Task to complete →
Read the entries that follow and give each one again precisely.

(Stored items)
┌──
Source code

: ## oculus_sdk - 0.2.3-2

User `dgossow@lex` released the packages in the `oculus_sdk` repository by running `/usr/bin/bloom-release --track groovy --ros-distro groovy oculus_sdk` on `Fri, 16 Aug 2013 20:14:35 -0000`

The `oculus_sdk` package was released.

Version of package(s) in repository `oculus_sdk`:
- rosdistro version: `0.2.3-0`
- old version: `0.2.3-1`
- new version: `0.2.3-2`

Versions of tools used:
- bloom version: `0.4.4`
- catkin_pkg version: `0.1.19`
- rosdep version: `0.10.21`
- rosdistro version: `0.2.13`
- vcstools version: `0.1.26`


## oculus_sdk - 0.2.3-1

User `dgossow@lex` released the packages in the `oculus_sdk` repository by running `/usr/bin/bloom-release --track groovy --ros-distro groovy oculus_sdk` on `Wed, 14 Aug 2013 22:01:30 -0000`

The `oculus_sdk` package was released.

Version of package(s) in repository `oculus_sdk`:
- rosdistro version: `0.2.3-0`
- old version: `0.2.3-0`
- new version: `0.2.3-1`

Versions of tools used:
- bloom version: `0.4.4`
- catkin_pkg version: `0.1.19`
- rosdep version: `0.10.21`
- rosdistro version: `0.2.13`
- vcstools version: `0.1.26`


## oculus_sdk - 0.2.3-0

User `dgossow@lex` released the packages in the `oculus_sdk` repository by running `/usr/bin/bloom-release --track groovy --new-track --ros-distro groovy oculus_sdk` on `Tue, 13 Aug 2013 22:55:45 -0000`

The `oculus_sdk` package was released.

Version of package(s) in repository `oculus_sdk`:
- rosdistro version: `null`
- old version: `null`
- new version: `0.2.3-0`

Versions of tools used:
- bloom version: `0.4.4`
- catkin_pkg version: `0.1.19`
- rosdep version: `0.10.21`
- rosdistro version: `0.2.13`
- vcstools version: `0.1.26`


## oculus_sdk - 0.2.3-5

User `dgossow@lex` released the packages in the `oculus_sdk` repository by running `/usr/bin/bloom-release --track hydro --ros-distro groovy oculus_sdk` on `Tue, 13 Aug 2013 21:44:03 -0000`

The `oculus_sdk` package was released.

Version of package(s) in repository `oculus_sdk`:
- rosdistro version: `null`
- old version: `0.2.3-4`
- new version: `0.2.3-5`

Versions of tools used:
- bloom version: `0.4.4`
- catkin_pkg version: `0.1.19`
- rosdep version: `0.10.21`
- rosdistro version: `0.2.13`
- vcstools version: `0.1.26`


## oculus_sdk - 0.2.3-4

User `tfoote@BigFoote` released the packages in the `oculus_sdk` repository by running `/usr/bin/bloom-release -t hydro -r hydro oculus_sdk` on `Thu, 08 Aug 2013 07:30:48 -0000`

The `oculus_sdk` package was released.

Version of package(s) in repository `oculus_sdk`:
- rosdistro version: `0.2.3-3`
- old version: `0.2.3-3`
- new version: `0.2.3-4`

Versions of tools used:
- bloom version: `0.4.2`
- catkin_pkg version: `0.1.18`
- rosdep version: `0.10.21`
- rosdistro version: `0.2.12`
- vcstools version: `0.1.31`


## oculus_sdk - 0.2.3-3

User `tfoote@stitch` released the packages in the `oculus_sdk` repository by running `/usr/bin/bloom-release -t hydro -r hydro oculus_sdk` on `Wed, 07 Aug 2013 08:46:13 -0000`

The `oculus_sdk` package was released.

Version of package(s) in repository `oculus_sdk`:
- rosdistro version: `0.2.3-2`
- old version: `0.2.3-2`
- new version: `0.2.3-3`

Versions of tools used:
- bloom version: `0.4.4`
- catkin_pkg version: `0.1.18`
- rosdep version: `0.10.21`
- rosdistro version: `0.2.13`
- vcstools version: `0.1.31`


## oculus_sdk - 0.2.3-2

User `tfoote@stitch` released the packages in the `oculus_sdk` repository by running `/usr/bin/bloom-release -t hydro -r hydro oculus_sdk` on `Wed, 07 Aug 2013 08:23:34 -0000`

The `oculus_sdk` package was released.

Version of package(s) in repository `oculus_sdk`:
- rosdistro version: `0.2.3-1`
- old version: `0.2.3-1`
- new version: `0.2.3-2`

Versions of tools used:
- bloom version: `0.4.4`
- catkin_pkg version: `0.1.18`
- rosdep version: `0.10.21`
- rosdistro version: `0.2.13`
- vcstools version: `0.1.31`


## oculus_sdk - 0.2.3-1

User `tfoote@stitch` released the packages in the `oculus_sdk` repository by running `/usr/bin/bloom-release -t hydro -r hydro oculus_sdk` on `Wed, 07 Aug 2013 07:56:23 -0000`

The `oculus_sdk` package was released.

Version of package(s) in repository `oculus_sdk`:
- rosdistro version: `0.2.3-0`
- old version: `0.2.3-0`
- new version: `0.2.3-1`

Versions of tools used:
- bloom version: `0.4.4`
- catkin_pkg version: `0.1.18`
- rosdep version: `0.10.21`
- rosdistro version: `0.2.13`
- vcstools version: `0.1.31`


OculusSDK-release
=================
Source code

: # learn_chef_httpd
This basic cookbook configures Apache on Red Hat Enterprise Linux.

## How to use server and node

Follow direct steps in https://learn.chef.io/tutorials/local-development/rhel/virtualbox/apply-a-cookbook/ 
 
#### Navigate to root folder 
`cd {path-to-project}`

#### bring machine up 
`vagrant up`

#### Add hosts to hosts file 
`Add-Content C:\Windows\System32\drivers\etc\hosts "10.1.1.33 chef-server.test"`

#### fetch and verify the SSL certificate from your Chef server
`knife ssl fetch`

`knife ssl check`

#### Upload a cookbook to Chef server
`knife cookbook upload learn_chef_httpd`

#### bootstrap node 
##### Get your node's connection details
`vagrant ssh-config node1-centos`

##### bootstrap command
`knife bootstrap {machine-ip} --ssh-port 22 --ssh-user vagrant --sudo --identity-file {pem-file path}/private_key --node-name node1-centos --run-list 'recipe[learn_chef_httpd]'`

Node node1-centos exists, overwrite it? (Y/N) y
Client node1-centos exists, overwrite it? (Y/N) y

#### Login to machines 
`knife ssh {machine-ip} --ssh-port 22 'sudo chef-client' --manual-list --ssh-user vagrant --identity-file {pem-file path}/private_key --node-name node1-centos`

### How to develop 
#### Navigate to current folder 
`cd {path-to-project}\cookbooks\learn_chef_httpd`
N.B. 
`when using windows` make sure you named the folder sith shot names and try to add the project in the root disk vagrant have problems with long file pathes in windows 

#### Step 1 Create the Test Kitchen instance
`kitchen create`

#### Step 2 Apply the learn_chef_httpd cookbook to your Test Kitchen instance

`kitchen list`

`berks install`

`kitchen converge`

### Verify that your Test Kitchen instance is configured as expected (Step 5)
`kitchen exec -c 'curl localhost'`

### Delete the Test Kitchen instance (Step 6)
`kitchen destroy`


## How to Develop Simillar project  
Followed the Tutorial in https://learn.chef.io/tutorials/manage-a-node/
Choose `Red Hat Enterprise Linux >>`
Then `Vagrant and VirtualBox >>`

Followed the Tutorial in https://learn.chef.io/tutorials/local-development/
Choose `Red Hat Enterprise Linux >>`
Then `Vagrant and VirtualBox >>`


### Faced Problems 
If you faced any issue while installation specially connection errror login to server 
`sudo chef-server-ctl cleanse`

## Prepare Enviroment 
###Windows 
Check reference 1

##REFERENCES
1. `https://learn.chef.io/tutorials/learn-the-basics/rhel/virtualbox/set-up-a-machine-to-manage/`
└──
Answer section →
Source code

: ## oculus_sdk - 0.2.3-2

User `dgossow@lex` released the packages in the `oculus_sdk` repository by running `/usr/bin/bloom-release --track groovy --ros-distro groovy oculus_sdk` on `Fri, 16 Aug 2013 20:14:35 -0000`

The `oculus_sdk` package was released.

Version of package(s) in repository `oculus_sdk`:
- rosdistro version: `0.2.3-0`
- old version: `0.2.3-1`
- new version: `0.2.3-2`

Versions of tools used:
- bloom version: `0.4.4`
- catkin_pkg version: `0.1.19`
- rosdep version: `0.10.21`
- rosdistro version: `0.2.13`
- vcstools version: `0.1.26`


## oculus_sdk - 0.2.3-1

User `dgossow@lex` released the packages in the `oculus_sdk` repository by running `/usr/bin/bloom-release --track groovy --ros-distro groovy oculus_sdk` on `Wed, 14 Aug 2013 22:01:30 -0000`

The `oculus_sdk` package was released.

Version of package(s) in repository `oculus_sdk`:
- rosdistro version: `0.2.3-0`
- old version: `0.2.3-0`
- new version: `0.2.3-1`

Versions of tools used:
- bloom version: `0.4.4`
- catkin_pkg version: `0.1.19`
- rosdep version: `0.10.21`
- rosdistro version: `0.2.13`
- vcstools version: `0.1.26`


## oculus_sdk - 0.2.3-0

User `dgossow@lex` released the packages in the `oculus_sdk` repository by running `/usr/bin/bloom-release --track groovy --new-track --ros-distro groovy oculus_sdk` on `Tue, 13 Aug 2013 22:55:45 -0000`

The `oculus_sdk` package was released.

Version of package(s) in repository `oculus_sdk`:
- rosdistro version: `null`
- old version: `null`
- new version: `0.2.3-0`

Versions of tools used:
- bloom version: `0.4.4`
- catkin_pkg version: `0.1.19`
- rosdep version: `0.10.21`
- rosdistro version: `0.2.13`
- vcstools version: `0.1.26`


## oculus_sdk - 0.2.3-5

User `dgossow@lex` released the packages in the `oculus_sdk` repository by running `/usr/bin/bloom-release --track hydro --ros-distro groovy oculus_sdk` on `Tue, 13 Aug 2013 21:44:03 -0000`

The `oculus_sdk` package was released.

Version of package(s) in repository `oculus_sdk`:
- rosdistro version: `null`
- old version: `0.2.3-4`
- new version: `0.2.3-5`

Versions of tools used:
- bloom version: `0.4.4`
- catkin_pkg version: `0.1.19`
- rosdep version: `0.10.21`
- rosdistro version: `0.2.13`
- vcstools version: `0.1.26`


## oculus_sdk - 0.2.3-4

User `tfoote@BigFoote` released the packages in the `oculus_sdk` repository by running `/usr/bin/bloom-release -t hydro -r hydro oculus_sdk` on `Thu, 08 Aug 2013 07:30:48 -0000`

The `oculus_sdk` package was released.

Version of package(s) in repository `oculus_sdk`:
- rosdistro version: `0.2.3-3`
- old version: `0.2.3-3`
- new version: `0.2.3-4`

Versions of tools used:
- bloom version: `0.4.2`
- catkin_pkg version: `0.1.18`
- rosdep version: `0.10.21`
- rosdistro version: `0.2.12`
- vcstools version: `0.1.31`


## oculus_sdk - 0.2.3-3

User `tfoote@stitch` released the packages in the `oculus_sdk` repository by running `/usr/bin/bloom-release -t hydro -r hydro oculus_sdk` on `Wed, 07 Aug 2013 08:46:13 -0000`

The `oculus_sdk` package was released.

Version of package(s) in repository `oculus_sdk`:
- rosdistro version: `0.2.3-2`
- old version: `0.2.3-2`
- new version: `0.2.3-3`

Versions of tools used:
- bloom version: `0.4.4`
- catkin_pkg version: `0.1.18`
- rosdep version: `0.10.21`
- rosdistro version: `0.2.13`
- vcstools version: `0.1.31`


## oculus_sdk - 0.2.3-2

User `tfoote@stitch` released the packages in the `oculus_sdk` repository by running `/usr/bin/bloom-release -t hydro -r hydro oculus_sdk` on `Wed, 07 Aug 2013 08:23:34 -0000`

The `oculus_sdk` package was released.

Version of package(s) in repository `oculus_sdk`:
- rosdistro version: `0.2.3-1`
- old version: `0.2.3-1`
- new version: `0.2.3-2`

Versions of tools used:
- bloom version: `0.4.4`
- catkin_pkg version: `0.1.18`
- rosdep version: `0.10.21`
- rosdistro version: `0.2.13`
- vcstools version: `0.1.31`


## oculus_sdk - 0.2.3-1

User `tfoote@stitch` released the packages in the `oculus_sdk` repository by running `/usr/bin/bloom-release -t hydro -r hydro oculus_sdk` on `Wed, 07 Aug 2013 07:56:23 -0000`

The `oculus_sdk` package was released.

Version of package(s) in repository `oculus_sdk`:
- rosdistro version: `0.2.3-0`
- old version: `0.2.3-0`
- new version: `0.2.3-1`

Versions of tools used:
- bloom version: `0.4.4`
- catkin_pkg version: `0.1.18`
- rosdep version: `0.10.21`
- rosdistro version: `0.2.13`
- vcstools version: `0.1.31`


OculusSDK-release
=================
Source code

: # learn_chef_httpd
This basic cookbook configures Apache on Red Hat Enterprise Linux.

## How to use server and node

Follow direct steps in https://learn.chef.io/tutorials/local-development/rhel/virtualbox/apply-a-cookbook/ 
 
#### Navigate to root folder 
`cd {path-to-project}`

#### bring machine up 
`vagrant up`

#### Add hosts to hosts file 
`Add-Content C:\Windows\System32\drivers\etc\hosts "10.1.1.33 chef-server.test"`

#### fetch and verify the SSL certificate from your Chef server
`knife ssl fetch`

`knife ssl check`

#### Upload a cookbook to Chef server
`knife cookbook upload learn_chef_httpd`

#### bootstrap node 
##### Get your node's connection details
`vagrant ssh-config node1-centos`

##### bootstrap command
`knife bootstrap {machine-ip} --ssh-port 22 --ssh-user vagrant --sudo --identity-file {pem-file path}/private_key --node-name node1-centos --run-list 'recipe[learn_chef_httpd]'`

Node node1-centos exists, overwrite it? (Y/N) y
Client node1-centos exists, overwrite it? (Y/N) y

#### Login to machines 
`knife ssh {machine-ip} --ssh-port 22 'sudo chef-client' --manual-list --ssh-user vagrant --identity-file {pem-file path}/private_key --node-name node1-centos`

### How to develop 
#### Navigate to current folder 
`cd {path-to-project}\cookbooks\learn_chef_httpd`
N.B. 
`when using windows` make sure you named the folder sith shot names and try to add the project in the root disk vagrant have problems with long file pathes in windows 

#### Step 1 Create the Test Kitchen instance
`kitchen create`

#### Step 2 Apply the learn_chef_httpd cookbook to your Test Kitchen instance

`kitchen list`

`berks install`

`kitchen converge`

### Verify that your Test Kitchen instance is configured as expected (Step 5)
`kitchen exec -c 'curl localhost'`

### Delete the Test Kitchen instance (Step 6)
`kitchen destroy`


## How to Develop Simillar project  
Followed the Tutorial in https://learn.chef.io/tutorials/manage-a-node/
Choose `Red Hat Enterprise Linux >>`
Then `Vagrant and VirtualBox >>`

Followed the Tutorial in https://learn.chef.io/tutorials/local-development/
Choose `Red Hat Enterprise Linux >>`
Then `Vagrant and VirtualBox >>`


### Faced Problems 
If you faced any issue while installation specially connection errror login to server 
`sudo chef-server-ctl cleanse`

## Prepare Enviroment 
###Windows 
Check reference 1

##REFERENCES
1. `https://learn.chef.io/tutorials/learn-the-basics/rhel/virtualbox/set-up-a-machine-to-manage/`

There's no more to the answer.